SOSYOLOG MERVE DAĞ YAZDI…MODERN MAĞARALAR, BİZE YİTİK İNSANLIĞI BULDURUR MU?

MODERN MAĞARALAR, BİZE YİTİK İNSANLIĞI BULDURUR MU?

Taş Devri ile başlayan insanlık macerası sanırım ciddi bir darbe aldı… Ateşi, tekerleği buldu, tarımı ve hayvancılığı geliştirdi. İnanılmaz icatlar ile hayatı kolaylaştırmayı sevdi. Başlarda savunma ile gelen savaşçı içgüdü zamanla yerini hırs, zevk, doyumsuzluk ve intikam bahaneleriyle öldürmeye bıraktı. İnsanoğlu ne öldürmeye doydu ne yaşamaya… Sınırları alabildiğince zorladı bütün küstahlığıyla.

Uyarıldı, arada Kara Veba, Justinyen Vebası, Üçüncü Veba, Tifüs salgını,1918 İspanyol Gribi, Suçiçeği, Ebola, Kolera, Asya Gribi, HIV (AIDS) ve son olarak Corona (Covid-19)  salgınlarıyla.

Şimdilerde bizi tekrar Taş Devri’ne geri götüren şey ne. İnsanoğlunun doyumsuzluğu mu? Merhametsizliği mi? Yoksa meydan okuması mı?  Kim bilebilir?

Evet, ciddi bir süreçten geçiyoruz yorgun bedenler ve ruhlar olarak, herkes fazlasıyla alıyor payını yaşamdan ve yaşanmamışlıktan. İnsanlık yaradılışından bu yana çok aşamalardan geçti, geçiyor ve geçecekte ki kıyamete kadar. Evet, hava bozuk, panik havası var şayialardan kaynaklı. Ama iman da var yaratandan dolayı. Ying Yang diyorum. Siyahta beyazı görmeli, görebilmeli. Akıl eşsiz bir nimet değerlendirmeyi bilmek lazım. Yeniden başlanılabilir. Güzel bakan, güzel görür. Güzel gören, güzel düşünür.

Çekildik modern mağaralarımıza. Anne ve babalara hasret çocukların dualarıdır, eşine hasret, ailesine, evlatlarına hasret yol gözleyenlerin yakarışıdır belki de bu mecburi çekiliş.. Kimselerin sahip çıkmadığı yetimlerin, veballerini taşıdığımız, sadece seyrettiğimiz yavruların şikâyetidir. Ne olursa olsun başa geldi ve üstesinden gelinecek. Tarih boyunca çok zor zamanlara meydan okuduk. Mücadele fıtratımızda var ki yaradan buna kefil “Allah insana kaldıramayacağı yükü yüklemez.” (Bakara 286). Bu salgınların, musibetlerin sonuçları gösteriyor ki eşitlendik. Zengin, fakir, genç, yaşlı, engelli, engelsiz… Evet, hep beraber taşıyoruz artık “Hepimiz insanız!” pankartlarını.

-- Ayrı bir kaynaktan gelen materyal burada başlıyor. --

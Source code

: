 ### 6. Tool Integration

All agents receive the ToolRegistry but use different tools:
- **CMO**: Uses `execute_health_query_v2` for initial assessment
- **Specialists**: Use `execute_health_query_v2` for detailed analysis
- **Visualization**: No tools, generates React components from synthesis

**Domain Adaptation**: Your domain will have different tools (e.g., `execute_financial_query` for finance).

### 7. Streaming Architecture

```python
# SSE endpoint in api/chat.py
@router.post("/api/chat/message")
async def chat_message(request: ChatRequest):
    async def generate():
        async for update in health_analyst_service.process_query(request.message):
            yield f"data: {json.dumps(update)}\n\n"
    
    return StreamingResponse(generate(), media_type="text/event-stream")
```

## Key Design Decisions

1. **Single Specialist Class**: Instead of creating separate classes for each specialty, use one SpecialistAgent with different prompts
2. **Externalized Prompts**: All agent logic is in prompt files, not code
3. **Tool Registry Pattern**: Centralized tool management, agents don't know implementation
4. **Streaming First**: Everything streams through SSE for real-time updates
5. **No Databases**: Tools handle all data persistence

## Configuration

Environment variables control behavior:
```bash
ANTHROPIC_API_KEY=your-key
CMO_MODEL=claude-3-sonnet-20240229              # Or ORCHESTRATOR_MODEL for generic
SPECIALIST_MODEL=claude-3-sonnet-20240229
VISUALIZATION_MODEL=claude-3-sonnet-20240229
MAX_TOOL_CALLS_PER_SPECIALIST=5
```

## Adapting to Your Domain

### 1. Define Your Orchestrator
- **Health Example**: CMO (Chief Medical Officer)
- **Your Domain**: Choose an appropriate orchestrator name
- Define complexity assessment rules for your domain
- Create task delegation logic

Kaybetmeyene kadar anlayamadığımız nimetleri geri kazanmak için geç değil, alalım ellerimize akıl denen nimeti ve de yüreklerimizi… Gelecek nesillere eşsiz tabletler yazalım, duvarları dolduralım ve kapatalım gözlerimizi, boşaltalım zihnimizi, açılalım güzel ve umut dolu günlere rahatlayalım. Hayatımızı yeşertecek umudumuzu hep diri tutalımmmm… Ve Henry Ford: “Zor iş, zamanında yapmamız gerekip de yapmadığımız kolay işlerin birikmesiyle oluşur.” Diyor. Zoru gördük kolayı da yapmaya başladık. Vakit yeni ve güzelliklerle dolu bir çağı başlatma vakti.

Patasana tabletleri bizler tarafından bulundu, bizden de önümüzdeki nesillere Corona tabletleri hediye.

 

Merve Dağ, kimdir?

Sosyolog, Yaşam-Eğitim-İlişki-Evlilik Koçu, Çocuk Resimleri ve Psikolojik Testler Analisti, Biyometrik Yüz Okuma Uzmanı.